Several dignitaries, City of Bartlesville staff and elected officials turned out Tuesday for a groundbreaking ceremony for the new Bartlesville Public Safety Complex.
The $5.8 million complex, which will house the City’s police and fire departments, is currently under construction at Adams Boulevard and Johnstone Avenue in downtown Bartlesville.
“We appreciate the confidence and support the citizens have in us to commit the amount of money they have to redevelop a very important corner in downtown Bartlesville,” said Mayor Tom Gorman. “I think the design we’ve come up with will be very compatible with the architecture and landscape of downtown. I also endorse the concept of having a public safety center that citizens can come to and have one-stop shopping to visit the fire and police, and I know that having the offices close together will be more efficient for them.”
Crossland Construction of Tulsa began work at the complex site on March 21. It is anticipated the facility will be ready for use by late fall. Once finished, the complex will include construction of a new police station on the southern portion of the site and a major expansion of the existing Central Fire Station, which is currently located at the northern end of the site.
Funding for the complex comes from the voter-approved 2012 General Obligation bond issue election — an effort spear-headed by Jim Bohnsack of Arvest Bank, who was in attendance at the Tuesday ceremony.

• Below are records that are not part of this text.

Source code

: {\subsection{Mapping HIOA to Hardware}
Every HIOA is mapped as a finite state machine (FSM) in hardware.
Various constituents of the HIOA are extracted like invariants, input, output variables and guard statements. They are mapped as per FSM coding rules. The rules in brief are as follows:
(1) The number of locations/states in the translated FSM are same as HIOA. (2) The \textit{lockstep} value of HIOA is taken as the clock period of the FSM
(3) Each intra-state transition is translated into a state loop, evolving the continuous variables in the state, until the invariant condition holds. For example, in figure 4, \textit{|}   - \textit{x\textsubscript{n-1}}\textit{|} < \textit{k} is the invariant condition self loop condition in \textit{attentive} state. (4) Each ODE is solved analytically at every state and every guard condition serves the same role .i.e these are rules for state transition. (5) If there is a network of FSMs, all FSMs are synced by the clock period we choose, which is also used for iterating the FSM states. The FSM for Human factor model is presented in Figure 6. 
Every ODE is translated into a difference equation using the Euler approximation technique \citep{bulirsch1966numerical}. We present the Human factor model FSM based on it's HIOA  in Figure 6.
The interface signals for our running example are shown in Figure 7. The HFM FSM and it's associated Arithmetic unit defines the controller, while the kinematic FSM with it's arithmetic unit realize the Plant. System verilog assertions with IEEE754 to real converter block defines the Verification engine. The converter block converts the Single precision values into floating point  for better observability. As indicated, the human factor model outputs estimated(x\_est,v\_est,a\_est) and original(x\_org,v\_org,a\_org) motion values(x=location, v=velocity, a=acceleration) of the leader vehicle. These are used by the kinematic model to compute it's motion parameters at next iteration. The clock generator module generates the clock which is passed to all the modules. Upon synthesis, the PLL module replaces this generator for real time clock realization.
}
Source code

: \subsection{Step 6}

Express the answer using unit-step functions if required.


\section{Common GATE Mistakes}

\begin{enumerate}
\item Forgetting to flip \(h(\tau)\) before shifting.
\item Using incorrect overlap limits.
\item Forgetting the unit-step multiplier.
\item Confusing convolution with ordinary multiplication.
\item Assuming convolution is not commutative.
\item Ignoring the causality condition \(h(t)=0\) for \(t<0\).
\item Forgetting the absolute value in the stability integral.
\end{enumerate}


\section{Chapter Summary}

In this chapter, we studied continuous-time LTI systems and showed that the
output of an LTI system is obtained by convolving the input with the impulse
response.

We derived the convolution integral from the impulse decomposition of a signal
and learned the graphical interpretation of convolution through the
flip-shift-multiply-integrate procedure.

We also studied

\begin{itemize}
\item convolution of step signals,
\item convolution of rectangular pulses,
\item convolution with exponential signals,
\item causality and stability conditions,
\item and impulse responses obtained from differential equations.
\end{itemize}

“He became the face of the 2012 bond election,” City Manager Ed Gordon said, noting Bohnsack’s role in the funding effort. “It came down to deciding who in the community could best help the public understand the need for the safety complex — who has the faith and trust of the community and is known and trusted by the community. Of course, the name that surfaced was Jim Bohnsack.”
Gordon said Bohnsack worked tirelessly on the project, visiting local civic clubs and organizations, writing letters, energizing younger voters and talking with citizens about the community’s public safety needs.
“Jim is the one who was instrumental in this effort. He’s a ball of fire” Gordon said. “It was his idea to get photos of the (current) police station under water (in 1986) and to show citizens that the fire department’s snorkle truck for fighting tall building fires wouldn’t fit in our current facilities. He talked about the age of our fire station, which needed to be remodeled and upgraded, and the importance of providing the officers and firefighters space for training.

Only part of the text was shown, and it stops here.